**Task item**
Lines holding the word "MongoDB" are the ones to copy from the data below.

━━ Data ━━

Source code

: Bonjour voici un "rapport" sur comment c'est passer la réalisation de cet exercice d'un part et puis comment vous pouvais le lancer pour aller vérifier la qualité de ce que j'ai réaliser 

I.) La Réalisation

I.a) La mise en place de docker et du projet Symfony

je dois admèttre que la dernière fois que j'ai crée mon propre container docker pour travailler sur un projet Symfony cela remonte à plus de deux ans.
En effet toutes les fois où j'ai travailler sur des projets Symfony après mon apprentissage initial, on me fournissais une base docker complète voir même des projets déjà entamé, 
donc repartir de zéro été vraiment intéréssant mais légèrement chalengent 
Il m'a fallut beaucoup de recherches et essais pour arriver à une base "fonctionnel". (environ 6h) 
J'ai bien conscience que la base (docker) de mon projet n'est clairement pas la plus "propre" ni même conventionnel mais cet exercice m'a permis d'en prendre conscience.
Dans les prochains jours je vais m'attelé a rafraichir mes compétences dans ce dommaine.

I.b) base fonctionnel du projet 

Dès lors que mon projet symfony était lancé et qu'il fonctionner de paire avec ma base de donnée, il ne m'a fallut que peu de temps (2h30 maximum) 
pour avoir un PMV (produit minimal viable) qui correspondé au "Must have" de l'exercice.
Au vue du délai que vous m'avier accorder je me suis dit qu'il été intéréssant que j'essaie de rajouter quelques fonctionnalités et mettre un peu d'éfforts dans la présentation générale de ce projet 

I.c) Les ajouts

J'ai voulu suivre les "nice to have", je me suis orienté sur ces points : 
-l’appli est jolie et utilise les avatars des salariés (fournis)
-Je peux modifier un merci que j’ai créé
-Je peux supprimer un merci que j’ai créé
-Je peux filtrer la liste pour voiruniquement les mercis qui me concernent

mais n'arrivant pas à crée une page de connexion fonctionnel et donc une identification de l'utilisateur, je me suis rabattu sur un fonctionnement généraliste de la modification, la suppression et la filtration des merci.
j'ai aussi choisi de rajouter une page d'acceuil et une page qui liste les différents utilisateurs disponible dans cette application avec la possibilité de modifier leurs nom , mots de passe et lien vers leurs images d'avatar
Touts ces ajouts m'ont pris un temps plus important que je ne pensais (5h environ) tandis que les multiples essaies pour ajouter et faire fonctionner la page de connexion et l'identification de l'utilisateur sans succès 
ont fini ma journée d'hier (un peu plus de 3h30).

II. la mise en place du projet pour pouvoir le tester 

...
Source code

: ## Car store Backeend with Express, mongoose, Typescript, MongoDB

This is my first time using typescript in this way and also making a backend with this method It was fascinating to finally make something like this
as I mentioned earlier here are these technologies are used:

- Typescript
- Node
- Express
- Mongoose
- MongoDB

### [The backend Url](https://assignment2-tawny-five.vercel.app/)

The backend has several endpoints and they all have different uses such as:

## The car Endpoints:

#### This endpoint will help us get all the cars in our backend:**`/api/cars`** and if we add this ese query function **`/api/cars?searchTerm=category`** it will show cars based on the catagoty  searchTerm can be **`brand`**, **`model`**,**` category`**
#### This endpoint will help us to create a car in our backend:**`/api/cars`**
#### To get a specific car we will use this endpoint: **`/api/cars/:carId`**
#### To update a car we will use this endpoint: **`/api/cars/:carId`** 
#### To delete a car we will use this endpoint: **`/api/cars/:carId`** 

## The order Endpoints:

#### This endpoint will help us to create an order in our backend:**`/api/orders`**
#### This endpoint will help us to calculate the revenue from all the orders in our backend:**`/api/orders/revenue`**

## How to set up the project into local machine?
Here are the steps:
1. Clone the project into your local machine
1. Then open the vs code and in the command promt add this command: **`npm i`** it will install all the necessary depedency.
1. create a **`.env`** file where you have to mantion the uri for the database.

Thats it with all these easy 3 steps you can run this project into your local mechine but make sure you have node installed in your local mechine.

━━━

**Answer space**
: ## Car store Backeend with Express, mongoose, Typescript, MongoDB
- MongoDB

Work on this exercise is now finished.